**Pictures paired with source code:**
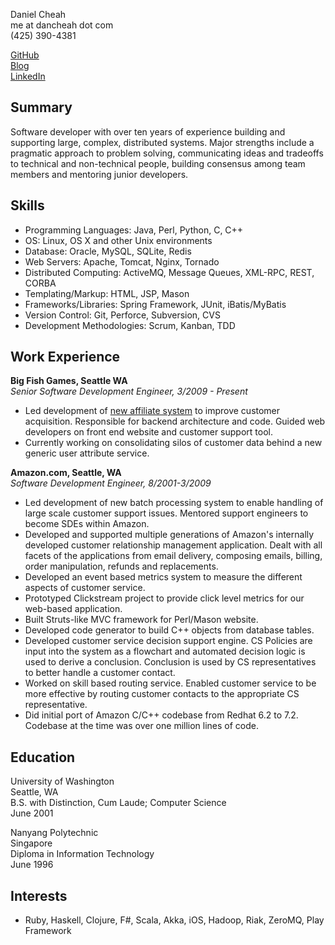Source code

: Daniel Cheah  
me at dancheah dot com  
(425) 390-4381  

[GitHub](http://github.com/dancheah)  
[Blog](http://www.dancheah.com)  
[LinkedIn](http://www.linkedin.com/in/dancheah)


Summary
----------------
Software developer with over ten years of experience building and supporting large, 
complex, distributed systems. Major strengths include a pragmatic approach to problem
solving, communicating ideas and tradeoffs to technical and non-technical 
people, building consensus among team members and mentoring junior developers.


Skills
----------------
* Programming Languages: Java, Perl, Python, C, C++
* OS: Linux, OS X and other Unix environments
* Database: Oracle, MySQL, SQLite, Redis
* Web Servers: Apache, Tomcat, Nginx, Tornado
* Distributed Computing: ActiveMQ, Message Queues, XML-RPC, REST, CORBA
* Templating/Markup: HTML, JSP, Mason
* Frameworks/Libraries: Spring Framework, JUnit, iBatis/MyBatis  
* Version Control: Git, Perforce, Subversion, CVS
* Development Methodologies: Scrum, Kanban, TDD


Work Experience
---------------
__Big Fish Games, Seattle WA__   
_Senior Software Development Engineer, 3/2009 - Present_   

* Led development of [new affiliate system](http://affiliates.bigfishgames.com) to improve customer acquisition. Responsible for backend architecture and code. Guided web developers on front end website and customer support tool. 
* Currently working on consolidating silos of customer data behind a new generic user 
attribute service.

__Amazon.com, Seattle, WA__  
_Software Development Engineer, 8/2001-3/2009_  

* Led development of new batch processing system to enable handling of large scale customer support issues. Mentored support engineers to become SDEs within Amazon. 
* Developed and supported multiple generations of Amazon's internally 
developed customer relationship management application. Dealt with all facets of 
the applications from email delivery, composing emails, billing, order manipulation,
refunds and replacements.
* Developed an event based metrics system to measure the different aspects of customer service. 
* Prototyped Clickstream project to provide click level metrics for our web-based application. 
* Built Struts-like MVC framework for Perl/Mason website. 
* Developed code generator to build C++ objects from database tables.
* Developed customer service decision support engine. CS Policies 
  are input into the system as a flowchart and automated decision 
  logic is used to derive a conclusion. Conclusion is used by 
  CS representatives to better handle a customer contact.
* Worked on skill based routing service. Enabled customer service to 
  be more effective by routing customer contacts to the appropriate CS 
  representative. 
* Did initial port of Amazon C/C++ codebase from Redhat 6.2 to 7.2. Codebase at 
the time was over one million lines of code.


Education
---------------
University of Washington  
Seattle, WA  
B.S. with Distinction, Cum Laude; Computer Science  
June 2001  

Nanyang Polytechnic  
Singapore  
Diploma in Information Technology  
June 1996  


Interests
----------------
* Ruby, Haskell, Clojure, F#, Scala, Akka, iOS, Hadoop, Riak, ZeroMQ, Play Framework

<!-- 
Thu Feb  3 22:36:38 PST 2011
vim: sts=4 sw=4 ts=4 et ft=markdown 
-->
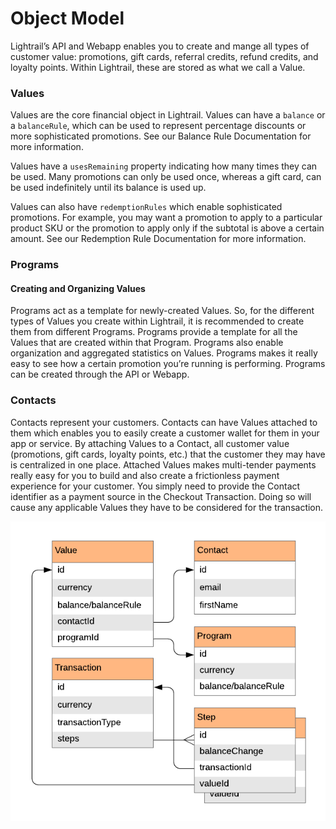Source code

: # Object Model

<p class="intro">Lightrail’s API and Webapp enables you to create and mange all types of customer value: promotions, gift cards, referral credits, refund credits, and loyalty points. Within Lightrail, these are stored as what we call a Value.</p>

### Values

Values are the core financial object in Lightrail. Values can have a `balance` or a `balanceRule`, which can be used to represent percentage discounts or more sophisticated promotions. See our Balance Rule Documentation for more information. 

Values have a `usesRemaining` property indicating how many times they can be used. Many promotions can only be used once, whereas a gift card, can be used indefinitely until its balance is used up. 

Values can also have `redemptionRules` which enable sophisticated promotions. For example, you may want a promotion to apply to a particular product SKU or the promotion to apply only if the subtotal is above a certain amount. See our Redemption Rule Documentation for more information.

### Programs

#### Creating and Organizing Values

Programs act as a template for newly-created Values. So, for the different types of Values you create within Lightrail, it is recommended to create them from different Programs. Programs provide a template for all the Values that are created within that Program. Programs also enable organization and aggregated statistics on Values. Programs makes it really easy to see how a certain promotion you’re running is performing. Programs can be created through the API or Webapp. 

### Contacts

Contacts represent your customers. Contacts can have Values attached to them which enables you to easily create a customer wallet for them in your app or service. By attaching Values to a Contact, all customer value (promotions, gift cards, loyalty points, etc.) that the customer they may have is centralized in one place. Attached Values makes multi-tender payments really easy for you to build and also create a frictionless payment experience for your customer. You simply need to provide the Contact identifier as a payment source in the Checkout Transaction. Doing so will cause any applicable Values they have to be considered for the transaction.


![Object Model Diagram](https://raw.githubusercontent.com/Giftbit/Lightrail-API-V2-Docs/development/docs/assets/object-model.png)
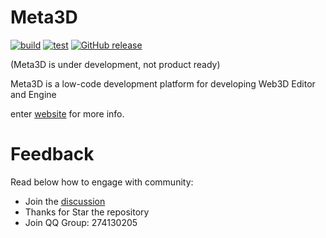 # Meta3D

[![build](https://github.com/Wonder-Technology/Meta3D/workflows/CI/badge.svg)](https://github.com/Wonder-Technology/Meta3D/actions) [![test](https://codecov.io/github/Wonder-Technology/Meta3D/coverage.svg?branch=master)](https://codecov.io/github/Wonder-Technology/Meta3D?branch=master) [![GitHub release](https://img.shields.io/github/release/Wonder-Technology/Meta3D.svg)](https://github.com/Wonder-Technology/Meta3D/releases)





(Meta3D is under development, not product ready)

Meta3D is a low-code development platform for developing Web3D Editor and Engine

enter [website](https://meta3d-website.4everland.app/) for more info.

# Feedback

Read below how to engage with community:

- Join the [discussion](https://github.com/Wonder-Technology/Meta3D/discussions)
- Thanks for Star the repository
- Join QQ Group: 274130205  
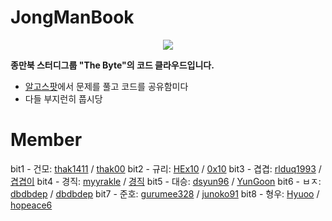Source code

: # JongManBook
<p align="center"> 
<img src=https://t1.daumcdn.net/cfile/tistory/2765D13A5960D5D208>
</p>

**종만북 스터디그룹 "The Byte"의 코드 클라우드입니다.**
- [알고스팟](https://algospot.com/)에서 문제를 풀고 코드를 공유함미다
- 다들 부지런히 풉시당

# Member
bit1 - 건모: [thak1411](https://github.com/thak1411) / [thak00](https://algospot.com/user/profile/37121)
bit2 - 규리: [HEx10](https://github.com/HEx10) / [0x10](https://algospot.com/user/profile/59614)
bit3 - 겹겹: [rlduq1993](https://github.com/rlduq1993) / [겹겹이](https://algospot.com/user/profile/59616)
bit4 - 경직: [myyrakle](https://github.com/myyrakle) / [경직](https://algospot.com/user/profile/59463)
bit5 - 대승: [dsyun96](https://github.com/dsyun96) / [YunGoon](https://algospot.com/user/profile/15405)
bit6 - ㅂㅈ: [dbdbdep](https://github.com/dbdbdep/) / [dbdbdep](https://algospot.com/user/profile/52871)
bit7 - 준호: [gurumee328](https://github.com/gurumee328) / [junoko91](https://algospot.com/user/profile/59613)
bit8 - 형우: [Hyuoo](https://github.com/Hyuoo) / [hopeace6](https://algospot.com/user/profile/59505)
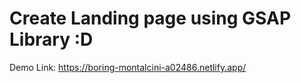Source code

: # Create Landing page using GSAP Library :D
Demo Link: https://boring-montalcini-a02486.netlify.app/
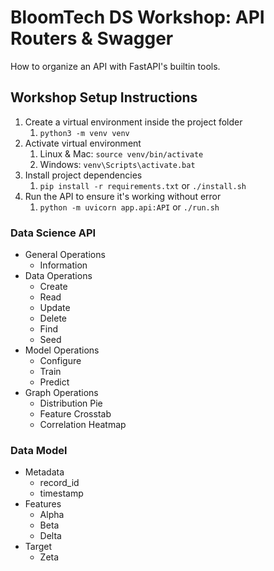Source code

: # BloomTech DS Workshop: API Routers & Swagger
How to organize an API with FastAPI's builtin tools.


## Workshop Setup Instructions
1. Create a virtual environment inside the project folder 
   1. `python3 -m venv venv`
2. Activate virtual environment 
   1. Linux & Mac: `source venv/bin/activate`
   2. Windows: `venv\Scripts\activate.bat`
3. Install project dependencies
   1. `pip install -r requirements.txt` or `./install.sh`
4. Run the API to ensure it's working without error 
   1. `python -m uvicorn app.api:API` or `./run.sh`


### Data Science API
- General Operations
    - Information
- Data Operations
    - Create
    - Read
    - Update
    - Delete
    - Find
    - Seed
- Model Operations
    - Configure
    - Train
    - Predict
- Graph Operations
    - Distribution Pie
    - Feature Crosstab
    - Correlation Heatmap


### Data Model
- Metadata
  - record_id
  - timestamp
- Features
    - Alpha
    - Beta
    - Delta
- Target
    - Zeta
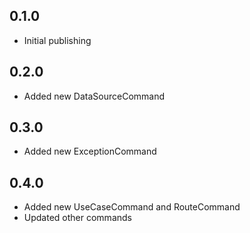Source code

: ## 0.1.0

- Initial publishing

## 0.2.0

- Added new DataSourceCommand

## 0.3.0

- Added new ExceptionCommand

## 0.4.0

- Added new UseCaseCommand and RouteCommand
- Updated other commands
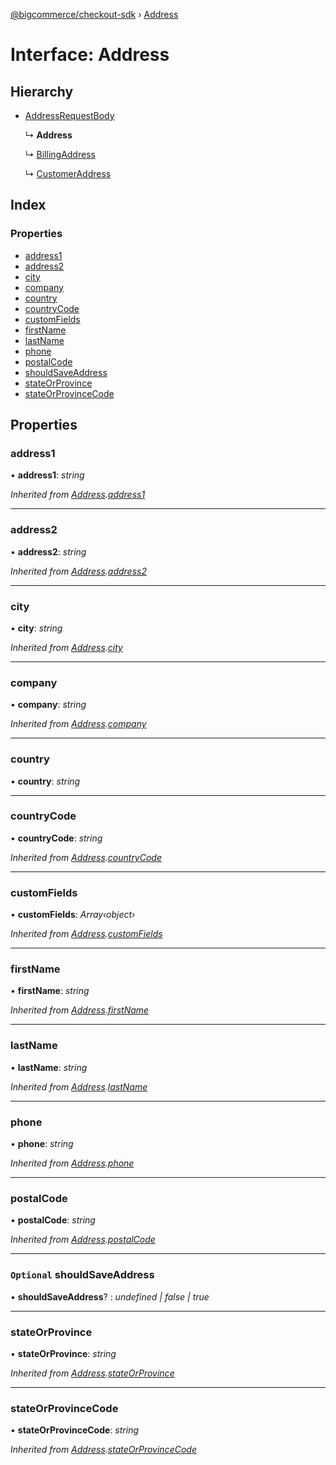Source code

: [@bigcommerce/checkout-sdk](../README.md) › [Address](address.md)

# Interface: Address

## Hierarchy

* [AddressRequestBody](addressrequestbody.md)

  ↳ **Address**

  ↳ [BillingAddress](billingaddress.md)

  ↳ [CustomerAddress](customeraddress.md)

## Index

### Properties

* [address1](address.md#address1)
* [address2](address.md#address2)
* [city](address.md#city)
* [company](address.md#company)
* [country](address.md#country)
* [countryCode](address.md#countrycode)
* [customFields](address.md#customfields)
* [firstName](address.md#firstname)
* [lastName](address.md#lastname)
* [phone](address.md#phone)
* [postalCode](address.md#postalcode)
* [shouldSaveAddress](address.md#optional-shouldsaveaddress)
* [stateOrProvince](address.md#stateorprovince)
* [stateOrProvinceCode](address.md#stateorprovincecode)

## Properties

###  address1

• **address1**: *string*

*Inherited from [Address](address.md).[address1](address.md#address1)*

___

###  address2

• **address2**: *string*

*Inherited from [Address](address.md).[address2](address.md#address2)*

___

###  city

• **city**: *string*

*Inherited from [Address](address.md).[city](address.md#city)*

___

###  company

• **company**: *string*

*Inherited from [Address](address.md).[company](address.md#company)*

___

###  country

• **country**: *string*

___

###  countryCode

• **countryCode**: *string*

*Inherited from [Address](address.md).[countryCode](address.md#countrycode)*

___

###  customFields

• **customFields**: *Array‹object›*

*Inherited from [Address](address.md).[customFields](address.md#customfields)*

___

###  firstName

• **firstName**: *string*

*Inherited from [Address](address.md).[firstName](address.md#firstname)*

___

###  lastName

• **lastName**: *string*

*Inherited from [Address](address.md).[lastName](address.md#lastname)*

___

###  phone

• **phone**: *string*

*Inherited from [Address](address.md).[phone](address.md#phone)*

___

###  postalCode

• **postalCode**: *string*

*Inherited from [Address](address.md).[postalCode](address.md#postalcode)*

___

### `Optional` shouldSaveAddress

• **shouldSaveAddress**? : *undefined | false | true*

___

###  stateOrProvince

• **stateOrProvince**: *string*

*Inherited from [Address](address.md).[stateOrProvince](address.md#stateorprovince)*

___

###  stateOrProvinceCode

• **stateOrProvinceCode**: *string*

*Inherited from [Address](address.md).[stateOrProvinceCode](address.md#stateorprovincecode)*

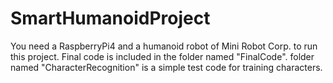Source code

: # SmartHumanoidProject
You need a RaspberryPi4 and a humanoid robot of Mini Robot Corp. to run this project.
Final code is included in the folder named "FinalCode".
folder named "CharacterRecognition" is a simple test code for training characters.
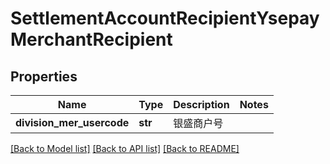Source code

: # SettlementAccountRecipientYsepayMerchantRecipient

## Properties
Name | Type | Description | Notes
------------ | ------------- | ------------- | -------------
**division_mer_usercode** | **str** | 银盛商户号 | 

[[Back to Model list]](../README.md#documentation-for-models) [[Back to API list]](../README.md#documentation-for-api-endpoints) [[Back to README]](../README.md)


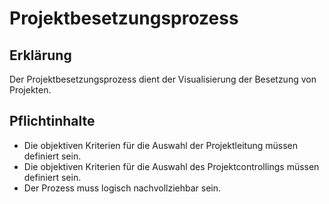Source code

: # Projektbesetzungsprozess

## Erklärung

Der Projektbesetzungsprozess dient der Visualisierung der Besetzung von Projekten.

## Pflichtinhalte

- Die objektiven Kriterien für die Auswahl der Projektleitung müssen definiert sein.
- Die objektiven Kriterien für die Auswahl des Projektcontrollings müssen definiert sein.
- Der Prozess muss logisch nachvollziehbar sein.
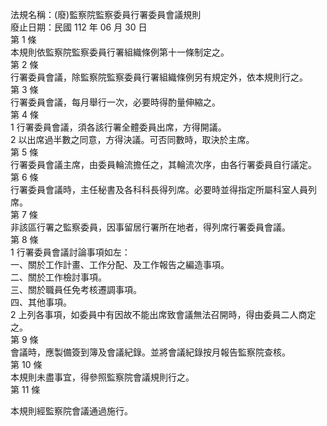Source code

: 法規名稱：(廢)監察院監察委員行署委員會議規則  
廢止日期：民國 112 年 06 月 30 日  
第 1 條  
本規則依監察院監察委員行署組織條例第十一條制定之。  
第 2 條  
行署委員會議，除監察院監察委員行署組織條例另有規定外，依本規則行之。  
第 3 條  
行署委員會議，每月舉行一次，必要時得酌量伸縮之。  
第 4 條  
1 行署委員會議，須各該行署全體委員出席，方得開議。  
2 以出席過半數之同意，方得決議。可否同數時，取決於主席。  
第 5 條  
行署委員會議主席，由委員輪流擔任之，其輪流次序，由各行署委員自行議定。  
第 6 條  
行署委員會議時，主任秘書及各科科長得列席。必要時並得指定所屬科室人員列席。  
第 7 條  
非該區行署之監察委員，因事留居行署所在地者，得列席行署委員會議。  
第 8 條  
1 行署委員會議討論事項如左：  
一、關於工作計畫、工作分配、及工作報告之編造事項。  
二、關於工作檢討事項。  
三、關於職員任免考核遷調事項。  
四、其他事項。  
2 上列各事項，如委員中有因故不能出席致會議無法召開時，得由委員二人商定之。  
第 9 條  
會議時，應製備簽到簿及會議紀錄。並將會議紀錄按月報告監察院查核。  
第 10 條  
本規則未盡事宜，得參照監察院會議規則行之。  
第 11 條  


本規則經監察院會議通過施行。  


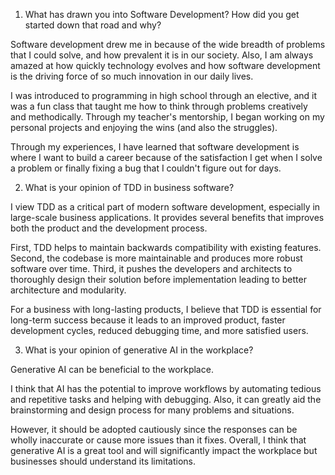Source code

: 
1. What has drawn you into Software Development? How did you get started down that road and why?

Software development drew me in because of the wide breadth of problems that I could solve, and how prevalent it is in our society. Also, I am always amazed at how quickly technology evolves and how software development is the driving force of so much innovation in our daily lives.

I was introduced to programming in high school through an elective, and it was a fun class that taught me how to think through problems creatively and methodically. Through my teacher's mentorship, I began working on my personal projects and enjoying the wins (and also the struggles).

Through my experiences, I have learned that software development is where I want to build a career because of the satisfaction I get when I solve a problem or finally fixing a bug that I couldn't figure out for days.


2. What is your opinion of TDD in business software?

I view TDD as a critical part of modern software development, especially in large-scale business applications. It provides several benefits that improves both the product and the development process.

First, TDD helps to maintain backwards compatibility with existing features. Second, the codebase is more maintainable and produces more robust software over time. Third, it pushes the developers and architects to thoroughly design their solution before implementation leading to better architecture and modularity.

For a business with long-lasting products, I believe that TDD is essential for long-term success because it leads to an improved product, faster development cycles, reduced debugging time, and more satisfied users.

3. What is your opinion of generative AI in the workplace?

Generative AI can be beneficial to the workplace.

I think that AI has the potential to improve workflows by automating tedious and repetitive tasks and helping with debugging. Also, it can greatly aid the brainstorming and design process for many problems and situations.

However, it should be adopted cautiously since the responses can be wholly inaccurate or cause more issues than it fixes. Overall, I think that generative AI is a great tool and will significantly impact the workplace but businesses should understand its limitations.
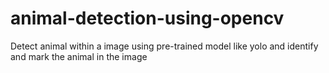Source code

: # animal-detection-using-opencv
Detect animal within a image using pre-trained model like yolo and identify and mark the animal in the image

**EXERCISE PROMPT:**
Starting with the first line of the records above and stopping after the line containing "MySQL, SQLite, Redis", repeat every line exactly and leave out the pictures.

**RESULT:**
Source code

: Daniel Cheah  
me at dancheah dot com  
(425) 390-4381  

[GitHub](http://github.com/dancheah)  
[Blog](http://www.dancheah.com)  
[LinkedIn](http://www.linkedin.com/in/dancheah)


Summary
----------------
Software developer with over ten years of experience building and supporting large, 
complex, distributed systems. Major strengths include a pragmatic approach to problem
solving, communicating ideas and tradeoffs to technical and non-technical 
people, building consensus among team members and mentoring junior developers.


Skills
----------------
* Programming Languages: Java, Perl, Python, C, C++
* OS: Linux, OS X and other Unix environments
* Database: Oracle, MySQL, SQLite, Redis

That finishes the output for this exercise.